Exclude runs of the same element from itertools.product

Question

I have the following code:

possible_keys = map(lambda combo: ''.join(combo), itertools.product(LETTERS, repeat=key_len))

It generates all the possible combinations in the alphabet based on the key length I'm passing it. For example, if I pass in 2, it will generate aa, ab, ac, and so on. If I pass in 3, it will generate aaa, aab, aac, and so on.

I would like to optimize my code a little better by removing instances where the string is all the same letters, e.g. aaa, bbbb, ccccccc. Essentially, removing the diagonals if this was a matrix. How can I accomplish that with this or if there a better way?

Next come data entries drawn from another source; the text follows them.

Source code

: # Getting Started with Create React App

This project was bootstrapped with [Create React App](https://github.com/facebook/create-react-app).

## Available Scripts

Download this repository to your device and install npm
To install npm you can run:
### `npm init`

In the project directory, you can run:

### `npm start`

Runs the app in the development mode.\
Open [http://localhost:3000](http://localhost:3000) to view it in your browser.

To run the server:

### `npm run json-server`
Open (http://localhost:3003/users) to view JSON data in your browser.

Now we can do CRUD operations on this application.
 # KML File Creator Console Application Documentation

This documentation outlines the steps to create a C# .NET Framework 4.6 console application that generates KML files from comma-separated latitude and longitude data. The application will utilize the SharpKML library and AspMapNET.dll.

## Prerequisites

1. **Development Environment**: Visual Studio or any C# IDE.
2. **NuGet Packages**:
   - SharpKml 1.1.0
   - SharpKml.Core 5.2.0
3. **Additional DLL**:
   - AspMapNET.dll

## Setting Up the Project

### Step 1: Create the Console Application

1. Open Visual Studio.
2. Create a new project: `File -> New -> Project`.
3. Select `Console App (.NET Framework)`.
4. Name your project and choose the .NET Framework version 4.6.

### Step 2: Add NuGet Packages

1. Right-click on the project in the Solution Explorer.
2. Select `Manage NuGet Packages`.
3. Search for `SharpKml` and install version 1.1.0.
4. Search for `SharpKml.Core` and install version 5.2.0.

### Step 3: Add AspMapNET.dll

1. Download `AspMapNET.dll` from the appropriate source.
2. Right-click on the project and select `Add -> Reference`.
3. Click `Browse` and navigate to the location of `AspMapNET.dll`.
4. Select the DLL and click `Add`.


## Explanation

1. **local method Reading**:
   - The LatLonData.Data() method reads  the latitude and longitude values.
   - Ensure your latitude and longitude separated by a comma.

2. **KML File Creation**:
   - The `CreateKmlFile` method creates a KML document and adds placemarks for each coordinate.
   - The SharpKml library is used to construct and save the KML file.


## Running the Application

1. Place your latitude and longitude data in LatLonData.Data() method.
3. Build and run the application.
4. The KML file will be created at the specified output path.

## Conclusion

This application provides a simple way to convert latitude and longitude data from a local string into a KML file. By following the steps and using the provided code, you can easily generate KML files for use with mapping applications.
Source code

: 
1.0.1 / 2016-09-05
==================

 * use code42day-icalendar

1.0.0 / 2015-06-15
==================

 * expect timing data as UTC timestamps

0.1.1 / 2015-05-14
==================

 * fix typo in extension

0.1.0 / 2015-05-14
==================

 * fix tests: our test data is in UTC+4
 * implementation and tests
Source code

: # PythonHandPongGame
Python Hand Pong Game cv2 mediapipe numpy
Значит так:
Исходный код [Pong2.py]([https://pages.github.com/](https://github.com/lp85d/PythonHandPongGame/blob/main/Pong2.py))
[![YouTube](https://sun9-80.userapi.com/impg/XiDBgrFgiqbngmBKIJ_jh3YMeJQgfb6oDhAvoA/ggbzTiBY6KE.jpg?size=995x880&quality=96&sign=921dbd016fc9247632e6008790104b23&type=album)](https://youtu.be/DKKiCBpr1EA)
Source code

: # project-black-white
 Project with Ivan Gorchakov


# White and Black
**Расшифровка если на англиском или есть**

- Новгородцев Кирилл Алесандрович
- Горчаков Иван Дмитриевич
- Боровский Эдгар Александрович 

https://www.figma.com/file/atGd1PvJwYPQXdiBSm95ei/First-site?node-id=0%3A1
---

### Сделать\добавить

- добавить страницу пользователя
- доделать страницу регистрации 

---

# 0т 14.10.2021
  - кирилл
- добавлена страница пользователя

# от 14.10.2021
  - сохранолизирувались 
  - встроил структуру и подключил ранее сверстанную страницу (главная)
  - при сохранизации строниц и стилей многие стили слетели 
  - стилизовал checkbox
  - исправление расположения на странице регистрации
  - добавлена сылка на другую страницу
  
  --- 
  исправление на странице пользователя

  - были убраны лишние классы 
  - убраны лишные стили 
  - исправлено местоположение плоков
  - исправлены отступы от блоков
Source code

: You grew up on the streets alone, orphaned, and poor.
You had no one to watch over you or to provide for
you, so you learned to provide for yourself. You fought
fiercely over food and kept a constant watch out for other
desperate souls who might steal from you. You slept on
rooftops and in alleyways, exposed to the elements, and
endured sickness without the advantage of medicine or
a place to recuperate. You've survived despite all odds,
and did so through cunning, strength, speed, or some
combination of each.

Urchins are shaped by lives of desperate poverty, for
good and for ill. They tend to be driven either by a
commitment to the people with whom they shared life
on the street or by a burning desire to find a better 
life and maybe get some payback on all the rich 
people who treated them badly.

EDIT: I'm working on the Vigenere Cipher by dictionary attack. I didn't want to reveal big problem I was working on because I was afraid people would give answers to that instead haha. Though, now any suggestions welcomed :) This is my first iteration of my program so it's really inefficient because I'm going through all possible keys and matching it with what's in the dictionary provided..

Answer 1

Using the fact that the runs of the same element are located

L⁰+L¹+...+L^L-1=(L^L-1)/(L-1)

elements apart, and there are L of them in total, we can exclude them from the product at the end without encumbering the inner loop or computing hashes:

LETTERS='abc'
l = len(LETTERS)
p = [''.join(i) for i in itertools.product(LETTERS,repeat=l)]
step=(l**l-1)/(l-1)
for i in range(l):
    del p[i*step-i]    #allow for the fact that each time we delete an element,
                       #all indices shift backward by one

Comparative performance:

In [88]: letters=string.ascii_lowercase[:8]    # 8**8=16777216 elements in product

In [89]: timeit ex(letters)           # this solution
1 loop, best of 3: 6.1 s per loop  

In [90]: timeit minus_set(letters)    # subtracting a set at the end
1 loop, best of 3: 28.1 s per loop

In [92]: timeit ck_len(letters)       # checking len(set(i))
1 loop, best of 3: 15.1 s per loop

In [94]: timeit not_set(letters)      # checking `not in exclude'
1 loop, best of 3: 7.54 s per loop

def ex_mod_iter(letters):   # counter in the loop like it'd be done in C
    l = len(letters)
    step=(l**l-1)/(l-1)
    p = [''.join(v) for i,v in enumerate(itertools.product(letters,repeat=l)) if i % step]
    return p

In [5]: timeit ex_mod_iter(letters)
1 loop, best of 3: 6.61 s per loop

Answer 2

You could simply check if the first letter occupies the entire string and exclude strings that match the criterion:

possible_keys = [''.join(x) for x in product(L, repeat=key_len) 
                                      if len(x) != x.count(x[0])]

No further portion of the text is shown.